WHAT IS NEEDED: Going line by line through the listing below, count those with the string "sqrt" and answer with the number alone.

DATA RECORDS:
⁂
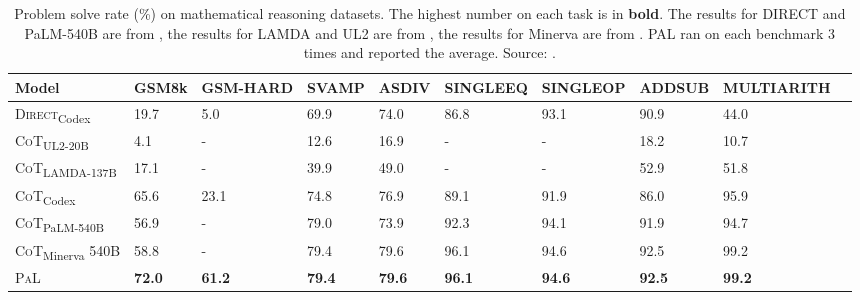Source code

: \begin{table}[h!]
	\centering
	\tiny
	\begin{tabularx}{\textwidth}{XXXXXXXXXX}
		\hline
		\textbf{Model}                           & \textbf{GSM8k} & \textbf{GSM-HARD} & \textbf{SVAMP} & \textbf{ASDIV} & \textbf{SINGLEEQ} & \textbf{SINGLEOP} & \textbf{ADDSUB} & \textbf{MULTIARITH} \\ \hline
		\textsc{Direct}\textsubscript{Codex}     & 19.7           & 5.0               & 69.9           & 74.0           & 86.8              & 93.1              & 90.9            & 44.0                \\
		\textsc{CoT}\textsubscript{UL2-20B}      & 4.1            & -                 & 12.6           & 16.9           & -                 & -                 & 18.2            & 10.7                \\
		\textsc{CoT}\textsubscript{LAMDA-137B}   & 17.1           & -                 & 39.9           & 49.0           & -                 & -                 & 52.9            & 51.8                \\
		\textsc{CoT}\textsubscript{Codex}        & 65.6           & 23.1              & 74.8           & 76.9           & 89.1              & 91.9              & 86.0            & 95.9                \\
		\textsc{CoT}\textsubscript{PaLM-540B}    & 56.9           & -                 & 79.0           & 73.9           & 92.3              & 94.1              & 91.9            & 94.7                \\
		\textsc{CoT}\textsubscript{Minerva} 540B & 58.8           & -                 & 79.4           & 79.6           & 96.1              & 94.6              & 92.5            & 99.2                \\
		\textsc{PaL}                             & \textbf{72.0}  & \textbf{61.2}     & \textbf{79.4}  & \textbf{79.6}  & \textbf{96.1}     & \textbf{94.6}     & \textbf{92.5}   & \textbf{99.2}       \\ \hline
	\end{tabularx}
	\caption{Problem solve rate (\%) on mathematical reasoning datasets. The highest number on each task is in \textbf{bold}. The results for DIRECT and PaLM-540B are from \textcite{wei2022chain}, the results for LAMDA and UL2 are from \textcite{wang2022self}, the results for Minerva are from \textcite{lewkowycz2022minerva}. PAL ran on each benchmark 3 times and reported the average. Source: \textcite{gao2022pal}.}
	\label{tab:pal-math}
\end{table}
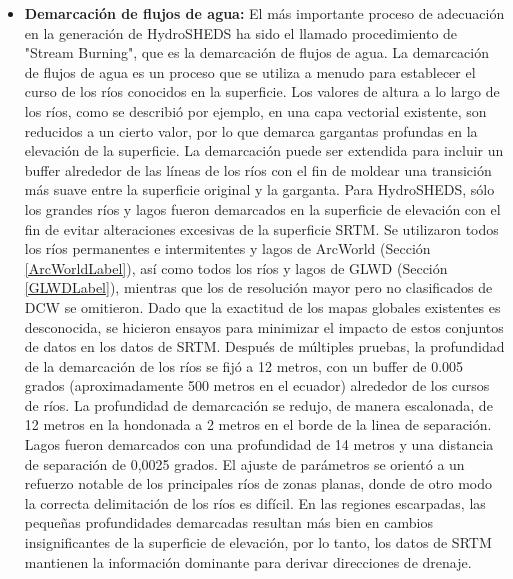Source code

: \documentclass[10pt,a4paper, twoside]{report}
\begin{document}
\begin{itemize}
	\item \textbf{Demarcación de flujos de agua:} El más importante proceso de adecuación en la generación de HydroSHEDS ha sido el llamado procedimiento de "Stream Burning", que es la demarcación de flujos de agua. La demarcación de flujos de agua es un proceso que se utiliza a menudo para establecer el curso de los ríos conocidos en la superficie. Los valores de altura a lo largo de los ríos, como se describió por ejemplo, en una capa vectorial existente, son reducidos a un cierto valor, por lo que demarca gargantas profundas en la elevación de la superficie. La demarcación puede ser extendida para incluir un buffer alrededor de las líneas de los ríos con el fin de moldear una transición más suave entre la superficie original y la garganta. Para HydroSHEDS, sólo los grandes ríos y lagos fueron demarcados en la superficie de elevación con el fin de evitar alteraciones excesivas de la superficie SRTM. Se utilizaron todos los ríos permanentes e intermitentes y lagos de ArcWorld (Sección \ref{ArcWorldLabel}), así como todos los ríos y lagos de GLWD (Sección \ref{GLWDLabel}), mientras que los de resolución mayor pero no clasificados de DCW se omitieron. Dado que la exactitud de los mapas globales existentes es desconocida, se hicieron ensayos para minimizar el impacto de estos conjuntos de datos en los datos de SRTM. Después de múltiples pruebas, la profundidad de la demarcación de los ríos se fijó a 12 metros, con un buffer de 0.005 grados (aproximadamente 500 metros en el ecuador) alrededor de los cursos de ríos. La profundidad de demarcación se redujo, de manera escalonada, de 12 metros en la hondonada a 2 metros en el borde de la linea de separación. Lagos fueron demarcados con una profundidad de 14 metros y una distancia de separación de 0,0025 grados. El ajuste de parámetros se orientó a un refuerzo notable de los principales ríos de zonas planas, donde de otro modo la correcta delimitación de los ríos es difícil. En las regiones escarpadas, las pequeñas profundidades demarcadas resultan más bien en cambios insignificantes de la superficie de elevación, por lo tanto, los datos de SRTM mantienen la información dominante para derivar direcciones de drenaje.	
	

\end{itemize}
\end{document}

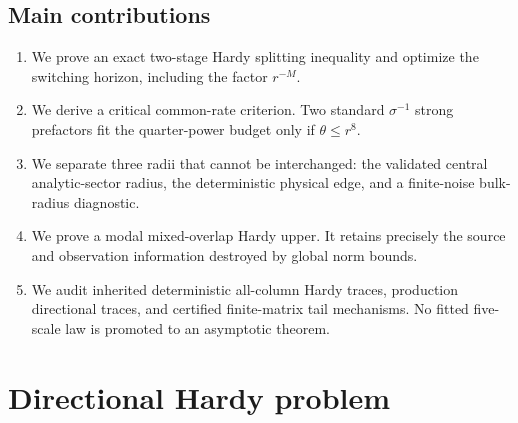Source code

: \documentclass[11pt]{article}
\theoremstyle{remark}
\begin{document}
\subsection*{Main contributions}

\begin{enumerate}[leftmargin=2.2em]
 \item We prove an exact two-stage Hardy splitting inequality and optimize
       the switching horizon, including the factor $r^{-M}$.
 \item We derive a critical common-rate criterion.  Two standard
       $\sigma^{-1}$ strong prefactors fit the quarter-power budget only if
       $\theta\le r^8$.
 \item We separate three radii that cannot be interchanged: the validated
       central analytic-sector radius, the deterministic physical edge, and
       a finite-noise bulk-radius diagnostic.
 \item We prove a modal mixed-overlap Hardy upper.  It retains precisely the
       source and observation information destroyed by global norm bounds.
 \item We audit inherited deterministic all-column Hardy traces, production
       directional traces, and certified finite-matrix tail mechanisms.  No
       fitted five-scale law is promoted to an asymptotic theorem.
\end{enumerate}

\section{Directional Hardy problem}
\end{document}
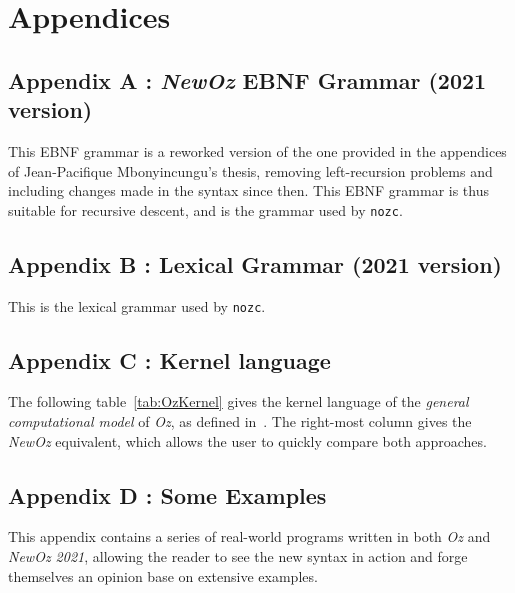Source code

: \appendix
\chapter*{Appendices}
\renewcommand{\thesection}{\Alph{section}}

\section{Appendix A : \textit{NewOz} EBNF Grammar (2021 version)}\label{sec:appendix-grammar}
This EBNF grammar is a reworked version of the one provided in the appendices of Jean-Pacifique Mbonyincungu's thesis,
removing left-recursion problems and including changes made in the syntax since then.\newline
This EBNF grammar is thus suitable for recursive descent, and is the grammar used by \texttt{nozc}.


\section{Appendix B : Lexical Grammar (2021 version)}\label{sec:appendix-lexical-grammar}
This is the lexical grammar used by \texttt{nozc}.


\section{Appendix C : Kernel language}\label{sec:appendix-kernel}
The following table~\ref{tab:OzKernel} gives the kernel language of the \textit{general computational model} of \textit{Oz}, as defined in~\cite{van2004concepts}.
The right-most column gives the \textit{NewOz} equivalent, which allows the user to quickly compare both approaches.


\section{Appendix D : Some Examples}\label{sec:appendix-examples}
This appendix contains a series of real-world programs written in both \textit{Oz} and \textit{NewOz 2021}, allowing the reader to see the new syntax in action and forge themselves an opinion base on extensive examples.







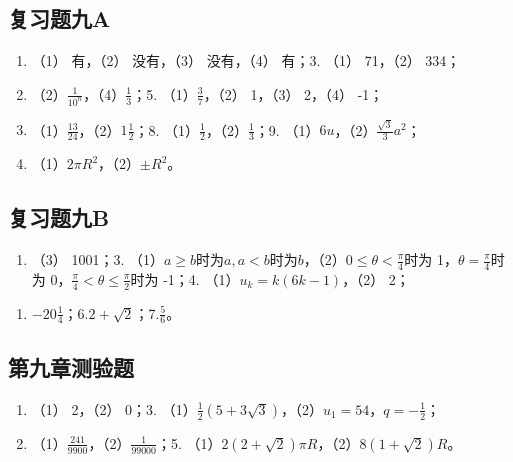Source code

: \subsection{复习题九A}

\begin{enumerate}[start=2]
\item
  （1） 有，（2） 没有，（3） 没有，（4） 有；3. （1） 71，（2） 334；
\item
  （2）\(\frac{1}{10^n}\)，（4）\(\frac{1}{3}\)；5.
  （1）\(\frac{3}{7}\)，（2） 1，（3） 2，（4） -1；
\item
  （1）\(\frac{13}{24}\)，（2）\(1\frac{1}{2}\)；8.
  （1）\(\frac{1}{2}\)，（2）\(\frac{1}{3}\)；9.
  （1）\(6u\)，（2）\(\frac{\sqrt{3}}{3}a^2\)；
\item
  （1）\(2\pi R^2\)，（2）\(\pm R^2\)。
\end{enumerate}

\subsection{复习题九B}

\begin{enumerate}[start=2]
\item
  （3） 1001；3.
  （1）\(a \geqslant b\)时为\(a, a < b\)时为\(b\)，（2）\(0 \leqslant \theta < \frac{\pi}{4}\)时为
  1，\(\theta = \frac{\pi}{4}\)时为
  0，\(\frac{\pi}{4} < \theta \leqslant \frac{\pi}{2}\)时为 -1；4.
  （1）\(u_{k} = k(6k - 1)\)，（2） 2；
\end{enumerate}

\begin{enumerate}[start=5]
\item
  \(-20\frac{1}{4}\)；6.\(2 + \sqrt{2}\)；7.\(\frac{5}{6}\)。
\end{enumerate}

\subsection{第九章测验题}

\begin{enumerate}[start=2]
\item
  （1） 2，（2） 0；3.
  （1）\(\frac{1}{2}(5 + 3\sqrt{3})\)，（2）\(u_{1} = 54\)，\(q = -\frac{1}{2}\)；
\item
  （1）\(\frac{241}{9900}\)，（2）\(\frac{1}{99000}\)；5.
  （1）\(2(2 + \sqrt{2})\pi R\)，（2）\(8(1 + \sqrt{2})R\)。
\end{enumerate}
⁂
ANSWER BOX: 4